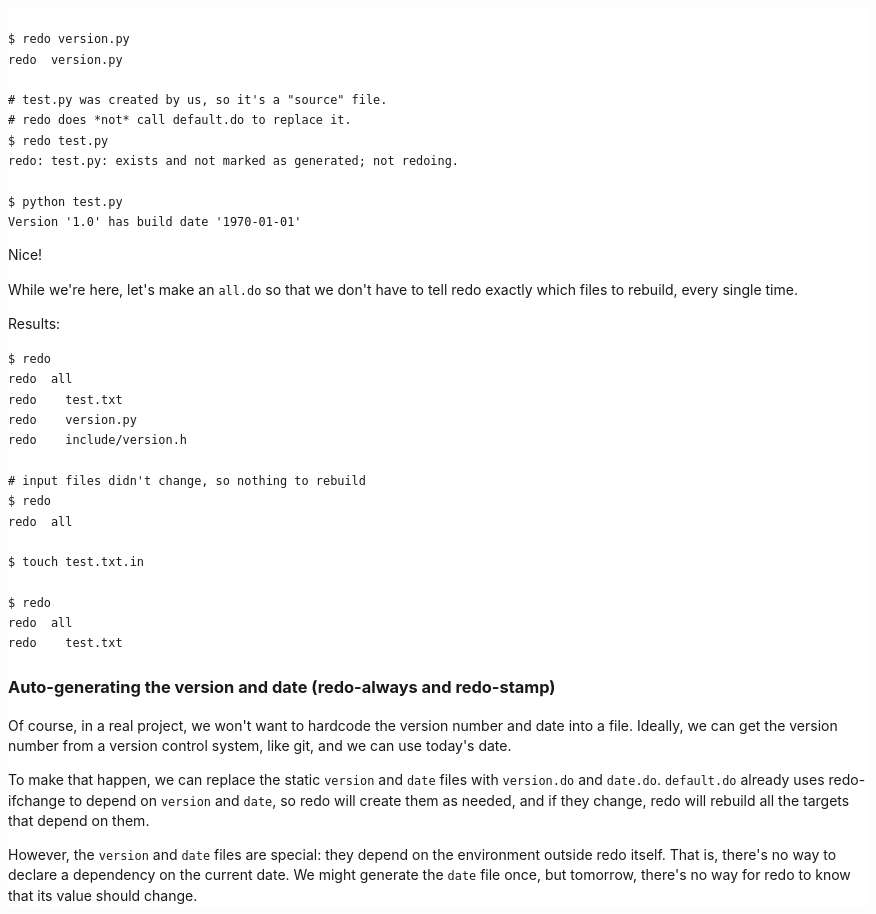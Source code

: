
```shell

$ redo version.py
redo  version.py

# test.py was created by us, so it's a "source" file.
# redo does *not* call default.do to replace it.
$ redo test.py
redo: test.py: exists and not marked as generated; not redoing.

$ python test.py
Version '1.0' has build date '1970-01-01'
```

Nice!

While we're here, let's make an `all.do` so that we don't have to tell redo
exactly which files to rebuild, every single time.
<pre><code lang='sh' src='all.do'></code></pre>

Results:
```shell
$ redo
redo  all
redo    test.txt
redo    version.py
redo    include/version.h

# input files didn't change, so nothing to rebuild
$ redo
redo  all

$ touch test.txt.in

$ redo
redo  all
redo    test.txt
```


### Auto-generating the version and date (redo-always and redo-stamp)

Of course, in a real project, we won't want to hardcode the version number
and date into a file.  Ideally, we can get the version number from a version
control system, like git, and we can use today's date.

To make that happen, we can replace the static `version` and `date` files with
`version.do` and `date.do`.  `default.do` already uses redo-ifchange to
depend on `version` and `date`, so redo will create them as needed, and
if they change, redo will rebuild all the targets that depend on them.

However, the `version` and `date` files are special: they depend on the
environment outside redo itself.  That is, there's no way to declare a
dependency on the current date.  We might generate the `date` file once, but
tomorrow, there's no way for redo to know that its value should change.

---

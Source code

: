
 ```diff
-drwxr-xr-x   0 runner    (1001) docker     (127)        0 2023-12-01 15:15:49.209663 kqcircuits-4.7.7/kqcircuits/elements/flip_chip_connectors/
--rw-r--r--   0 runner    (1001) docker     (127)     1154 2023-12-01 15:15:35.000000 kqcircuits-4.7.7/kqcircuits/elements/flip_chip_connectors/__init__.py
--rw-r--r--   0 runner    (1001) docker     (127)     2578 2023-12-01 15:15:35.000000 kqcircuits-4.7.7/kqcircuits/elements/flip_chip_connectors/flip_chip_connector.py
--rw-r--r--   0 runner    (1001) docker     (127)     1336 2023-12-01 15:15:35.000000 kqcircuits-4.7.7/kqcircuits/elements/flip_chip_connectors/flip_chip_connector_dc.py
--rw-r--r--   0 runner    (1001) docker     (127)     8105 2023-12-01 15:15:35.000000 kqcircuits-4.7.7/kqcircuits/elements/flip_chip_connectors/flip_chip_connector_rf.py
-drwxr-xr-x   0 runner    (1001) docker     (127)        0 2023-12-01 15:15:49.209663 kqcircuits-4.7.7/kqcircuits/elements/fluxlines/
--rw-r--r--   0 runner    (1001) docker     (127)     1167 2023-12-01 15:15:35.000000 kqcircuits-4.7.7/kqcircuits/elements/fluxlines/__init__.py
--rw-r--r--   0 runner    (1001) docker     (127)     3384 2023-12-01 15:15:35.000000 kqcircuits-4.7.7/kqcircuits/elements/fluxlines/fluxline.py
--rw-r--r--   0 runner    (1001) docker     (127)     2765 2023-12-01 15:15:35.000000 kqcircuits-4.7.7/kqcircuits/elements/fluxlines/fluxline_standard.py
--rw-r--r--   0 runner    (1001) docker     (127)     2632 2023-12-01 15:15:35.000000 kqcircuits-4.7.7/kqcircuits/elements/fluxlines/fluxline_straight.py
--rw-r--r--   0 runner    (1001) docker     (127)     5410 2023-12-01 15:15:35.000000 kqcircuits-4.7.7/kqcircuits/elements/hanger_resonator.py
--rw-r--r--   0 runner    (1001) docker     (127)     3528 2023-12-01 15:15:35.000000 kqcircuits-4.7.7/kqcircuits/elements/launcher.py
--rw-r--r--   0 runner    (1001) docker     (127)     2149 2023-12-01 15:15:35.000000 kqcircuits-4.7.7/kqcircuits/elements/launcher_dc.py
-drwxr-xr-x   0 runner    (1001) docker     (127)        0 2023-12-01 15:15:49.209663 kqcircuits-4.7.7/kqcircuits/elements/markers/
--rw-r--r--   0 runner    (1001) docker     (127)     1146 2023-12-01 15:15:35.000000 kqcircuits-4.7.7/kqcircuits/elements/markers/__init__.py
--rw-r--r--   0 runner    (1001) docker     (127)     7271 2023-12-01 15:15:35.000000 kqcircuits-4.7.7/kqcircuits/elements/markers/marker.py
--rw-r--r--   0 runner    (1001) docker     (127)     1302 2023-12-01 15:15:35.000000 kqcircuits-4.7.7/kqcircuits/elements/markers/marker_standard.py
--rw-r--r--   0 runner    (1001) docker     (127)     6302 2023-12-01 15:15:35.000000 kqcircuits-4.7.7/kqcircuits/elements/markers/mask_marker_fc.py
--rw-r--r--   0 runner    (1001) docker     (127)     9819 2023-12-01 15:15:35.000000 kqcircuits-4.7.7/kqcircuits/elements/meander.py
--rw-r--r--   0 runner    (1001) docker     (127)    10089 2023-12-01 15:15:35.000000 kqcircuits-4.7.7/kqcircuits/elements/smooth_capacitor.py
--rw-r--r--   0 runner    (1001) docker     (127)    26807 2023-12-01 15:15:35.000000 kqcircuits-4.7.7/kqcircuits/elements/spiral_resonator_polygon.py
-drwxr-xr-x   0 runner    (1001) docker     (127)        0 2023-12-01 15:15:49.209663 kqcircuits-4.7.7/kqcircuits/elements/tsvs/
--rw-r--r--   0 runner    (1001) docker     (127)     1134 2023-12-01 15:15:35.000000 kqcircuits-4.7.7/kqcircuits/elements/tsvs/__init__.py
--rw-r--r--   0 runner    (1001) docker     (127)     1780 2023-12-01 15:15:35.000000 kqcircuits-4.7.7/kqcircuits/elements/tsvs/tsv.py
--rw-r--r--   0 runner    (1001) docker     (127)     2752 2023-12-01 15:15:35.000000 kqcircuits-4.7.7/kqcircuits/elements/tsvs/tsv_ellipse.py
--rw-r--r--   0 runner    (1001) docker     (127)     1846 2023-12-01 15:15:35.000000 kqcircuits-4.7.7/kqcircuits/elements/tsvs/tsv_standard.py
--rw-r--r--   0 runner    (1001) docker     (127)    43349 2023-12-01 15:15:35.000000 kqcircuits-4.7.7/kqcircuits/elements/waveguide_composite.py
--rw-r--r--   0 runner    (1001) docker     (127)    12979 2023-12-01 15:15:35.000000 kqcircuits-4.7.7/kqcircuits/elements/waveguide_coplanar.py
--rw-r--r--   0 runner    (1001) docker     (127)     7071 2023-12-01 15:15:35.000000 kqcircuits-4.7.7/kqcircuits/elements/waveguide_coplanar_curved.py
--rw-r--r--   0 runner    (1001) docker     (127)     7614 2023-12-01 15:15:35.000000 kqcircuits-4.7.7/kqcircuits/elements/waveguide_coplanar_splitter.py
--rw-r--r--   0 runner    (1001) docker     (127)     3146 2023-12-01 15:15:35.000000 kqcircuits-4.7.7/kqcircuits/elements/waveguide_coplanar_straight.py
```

---

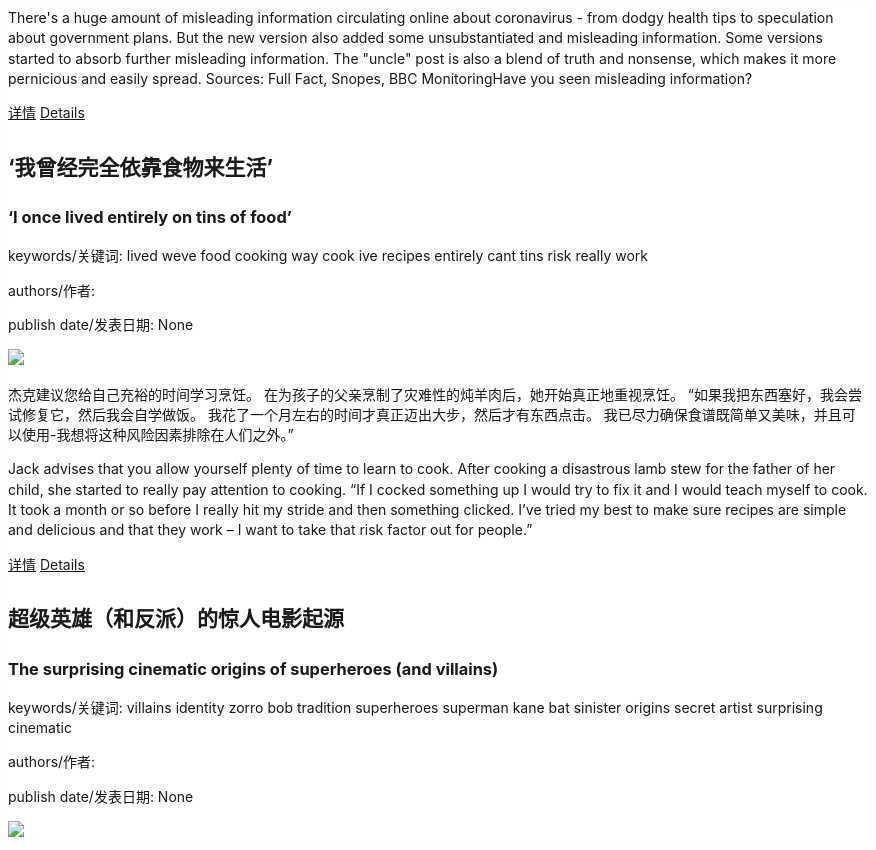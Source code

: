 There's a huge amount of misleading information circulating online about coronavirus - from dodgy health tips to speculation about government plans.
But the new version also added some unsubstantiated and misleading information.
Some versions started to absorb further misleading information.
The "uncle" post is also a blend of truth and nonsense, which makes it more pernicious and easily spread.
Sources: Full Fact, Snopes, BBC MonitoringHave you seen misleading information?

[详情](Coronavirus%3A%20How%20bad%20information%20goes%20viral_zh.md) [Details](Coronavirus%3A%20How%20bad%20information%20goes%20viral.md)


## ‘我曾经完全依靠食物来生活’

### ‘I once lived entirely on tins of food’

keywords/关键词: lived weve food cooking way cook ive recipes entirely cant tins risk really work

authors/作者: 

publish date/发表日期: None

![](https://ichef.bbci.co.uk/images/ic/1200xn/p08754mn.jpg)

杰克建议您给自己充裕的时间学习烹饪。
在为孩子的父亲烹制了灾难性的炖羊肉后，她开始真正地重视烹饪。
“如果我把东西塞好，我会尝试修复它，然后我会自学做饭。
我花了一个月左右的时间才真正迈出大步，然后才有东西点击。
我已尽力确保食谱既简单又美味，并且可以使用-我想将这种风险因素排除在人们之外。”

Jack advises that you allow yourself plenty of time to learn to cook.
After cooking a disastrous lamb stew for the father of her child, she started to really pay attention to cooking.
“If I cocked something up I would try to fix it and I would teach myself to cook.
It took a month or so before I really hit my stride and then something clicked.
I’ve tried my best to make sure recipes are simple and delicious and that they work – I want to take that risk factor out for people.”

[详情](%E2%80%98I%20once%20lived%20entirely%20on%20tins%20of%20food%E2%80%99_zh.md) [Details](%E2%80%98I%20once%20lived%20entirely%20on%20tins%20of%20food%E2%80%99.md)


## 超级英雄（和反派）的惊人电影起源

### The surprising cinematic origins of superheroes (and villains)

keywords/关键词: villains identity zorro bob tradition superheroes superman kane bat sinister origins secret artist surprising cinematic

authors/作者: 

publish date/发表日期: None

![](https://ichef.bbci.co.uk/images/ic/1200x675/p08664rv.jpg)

INSTRUCTIONS TO FOLLOW:
Every line of the material that holds "started" should be copied out as the answer.

EXERCISE RESULT:
Some versions started to absorb further misleading information.
After cooking a disastrous lamb stew for the father of her child, she started to really pay attention to cooking.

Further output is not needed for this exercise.